> **Work to be completed**: Locate, in the data below, the line that contains "### 🛠 Expanded Algorithm in Action" and the line that contains "3. Swap 4 ↔"; reproduce exactly those two lines and every line between them, nothing more.

================

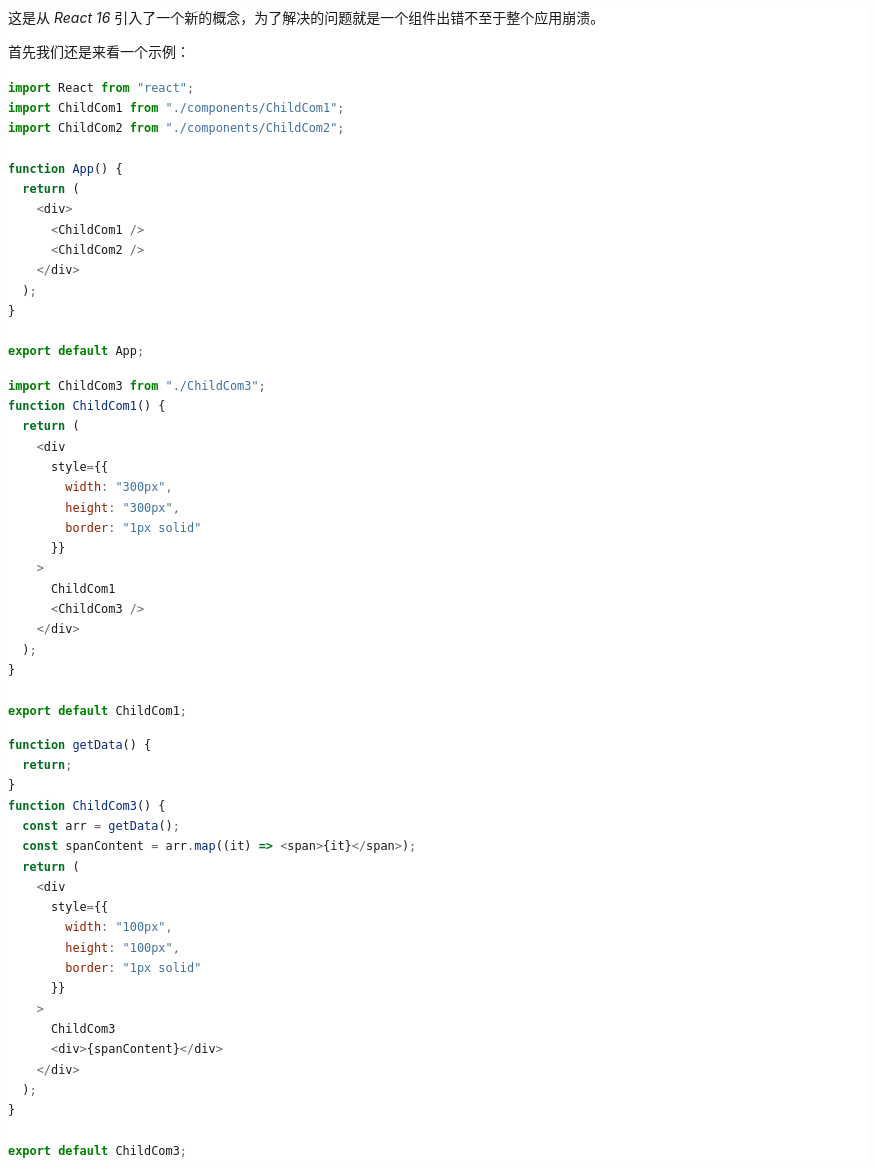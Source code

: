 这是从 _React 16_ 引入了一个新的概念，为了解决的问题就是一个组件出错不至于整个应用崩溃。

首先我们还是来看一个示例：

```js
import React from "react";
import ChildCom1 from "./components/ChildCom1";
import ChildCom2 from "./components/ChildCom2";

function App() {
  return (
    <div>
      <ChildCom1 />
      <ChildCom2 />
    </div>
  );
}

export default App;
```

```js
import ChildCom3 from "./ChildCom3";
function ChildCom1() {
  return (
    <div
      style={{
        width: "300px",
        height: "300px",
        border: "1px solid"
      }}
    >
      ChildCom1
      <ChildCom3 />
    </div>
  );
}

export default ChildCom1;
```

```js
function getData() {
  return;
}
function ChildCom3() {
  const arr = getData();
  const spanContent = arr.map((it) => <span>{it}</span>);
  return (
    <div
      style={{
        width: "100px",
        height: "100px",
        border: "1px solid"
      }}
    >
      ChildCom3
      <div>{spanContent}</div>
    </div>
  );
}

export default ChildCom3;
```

================

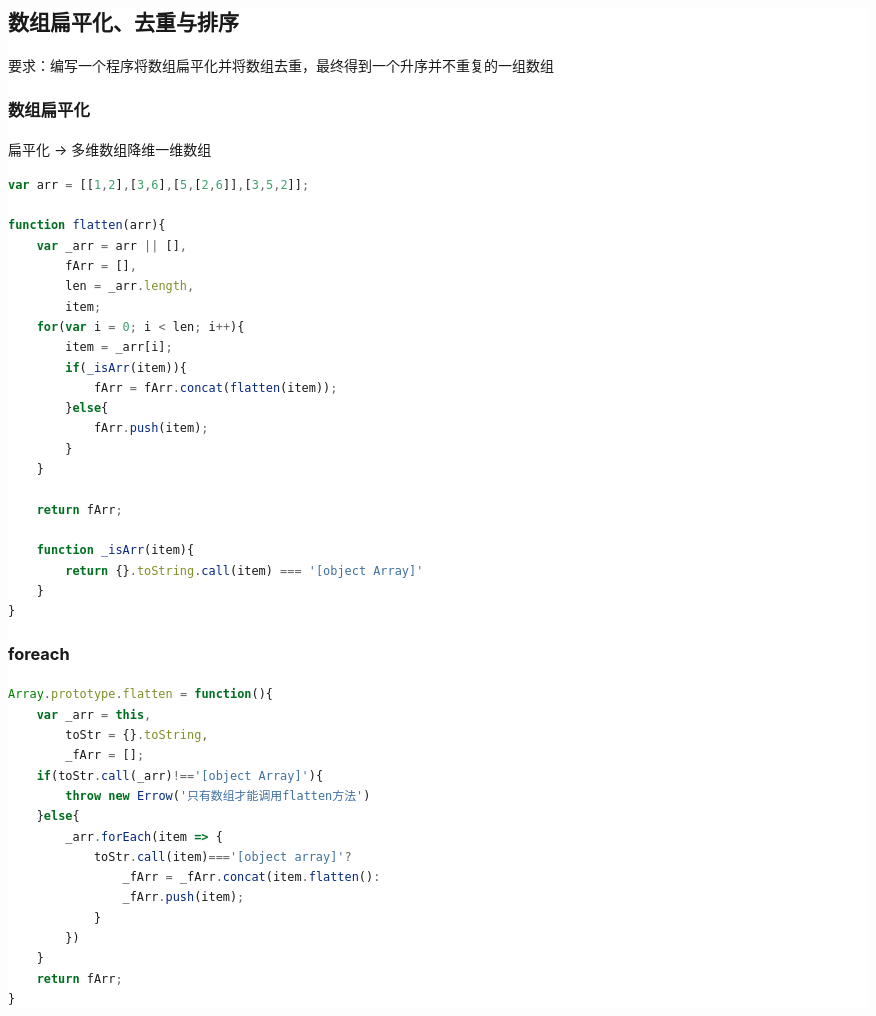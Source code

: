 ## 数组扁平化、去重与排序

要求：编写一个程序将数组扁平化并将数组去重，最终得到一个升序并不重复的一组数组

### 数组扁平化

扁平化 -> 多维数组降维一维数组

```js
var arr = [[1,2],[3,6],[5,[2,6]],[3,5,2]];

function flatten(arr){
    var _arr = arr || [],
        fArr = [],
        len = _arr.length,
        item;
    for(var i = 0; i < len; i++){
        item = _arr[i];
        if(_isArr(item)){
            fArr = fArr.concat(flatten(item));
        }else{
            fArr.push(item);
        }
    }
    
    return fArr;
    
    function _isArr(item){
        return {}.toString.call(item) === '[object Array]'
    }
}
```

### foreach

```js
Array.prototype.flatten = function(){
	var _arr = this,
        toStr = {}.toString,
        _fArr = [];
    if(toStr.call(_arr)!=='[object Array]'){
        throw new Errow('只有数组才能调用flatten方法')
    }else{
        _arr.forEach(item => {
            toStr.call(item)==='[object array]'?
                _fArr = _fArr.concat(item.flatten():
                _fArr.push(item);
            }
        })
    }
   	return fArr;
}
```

================

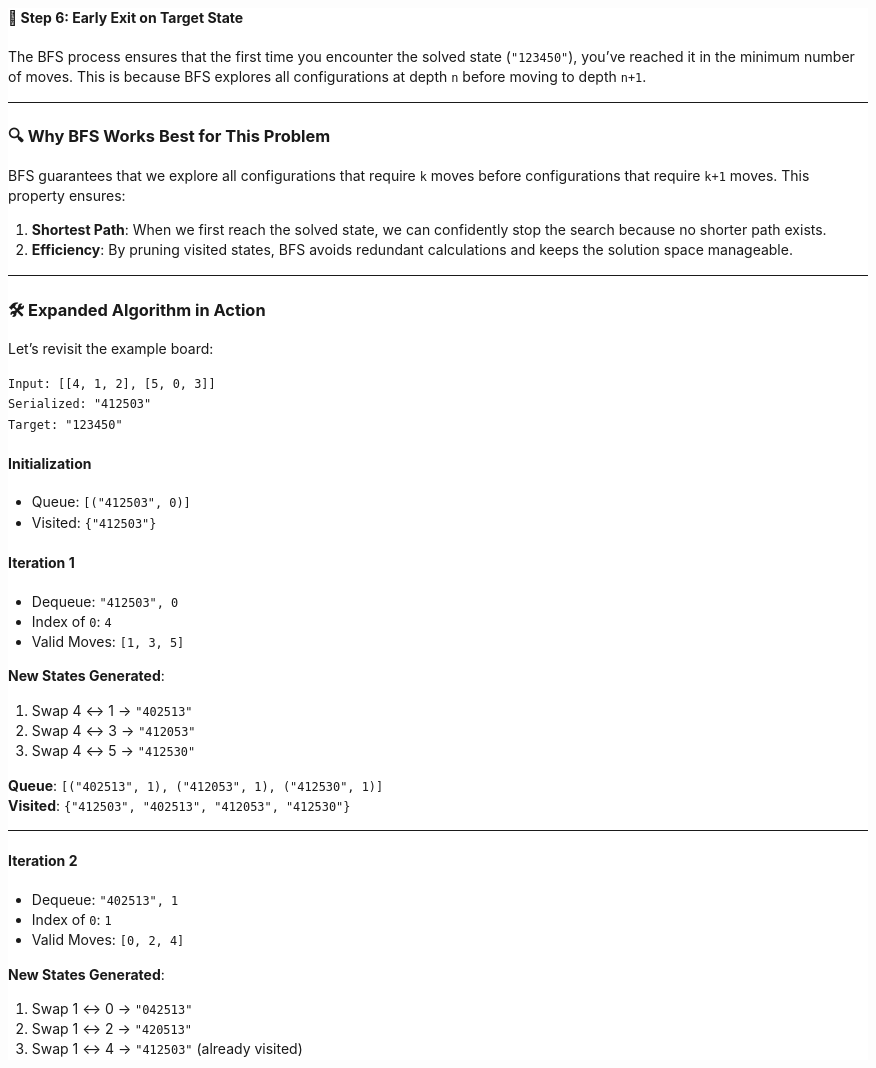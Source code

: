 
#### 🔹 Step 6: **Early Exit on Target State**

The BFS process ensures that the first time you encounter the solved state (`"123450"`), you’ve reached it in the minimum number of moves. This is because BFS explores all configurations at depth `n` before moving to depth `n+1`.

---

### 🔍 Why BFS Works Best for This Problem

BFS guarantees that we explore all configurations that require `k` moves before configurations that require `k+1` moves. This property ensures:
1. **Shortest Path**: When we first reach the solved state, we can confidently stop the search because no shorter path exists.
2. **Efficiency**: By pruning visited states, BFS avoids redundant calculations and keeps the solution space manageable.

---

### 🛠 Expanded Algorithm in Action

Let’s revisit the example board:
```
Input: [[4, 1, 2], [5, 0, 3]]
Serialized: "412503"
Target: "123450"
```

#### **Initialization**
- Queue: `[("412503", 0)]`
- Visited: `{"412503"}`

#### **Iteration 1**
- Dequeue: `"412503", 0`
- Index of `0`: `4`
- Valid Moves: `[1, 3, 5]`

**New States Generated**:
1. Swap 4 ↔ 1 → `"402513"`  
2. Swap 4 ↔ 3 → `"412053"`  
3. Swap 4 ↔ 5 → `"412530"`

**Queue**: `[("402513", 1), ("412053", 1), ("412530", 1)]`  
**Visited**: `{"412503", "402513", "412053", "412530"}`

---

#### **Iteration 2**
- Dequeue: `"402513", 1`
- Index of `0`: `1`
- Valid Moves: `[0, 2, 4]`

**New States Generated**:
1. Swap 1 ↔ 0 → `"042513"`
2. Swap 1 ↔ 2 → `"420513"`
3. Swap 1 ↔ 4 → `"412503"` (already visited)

================

> **Response to this task**:
### 🛠 Expanded Algorithm in Action

Let’s revisit the example board:
```
Input: [[4, 1, 2], [5, 0, 3]]
Serialized: "412503"
Target: "123450"
```

#### **Initialization**
- Queue: `[("412503", 0)]`
- Visited: `{"412503"}`

#### **Iteration 1**
- Dequeue: `"412503", 0`
- Index of `0`: `4`
- Valid Moves: `[1, 3, 5]`

**New States Generated**:
1. Swap 4 ↔ 1 → `"402513"`  
2. Swap 4 ↔ 3 → `"412053"`  
3. Swap 4 ↔ 5 → `"412530"`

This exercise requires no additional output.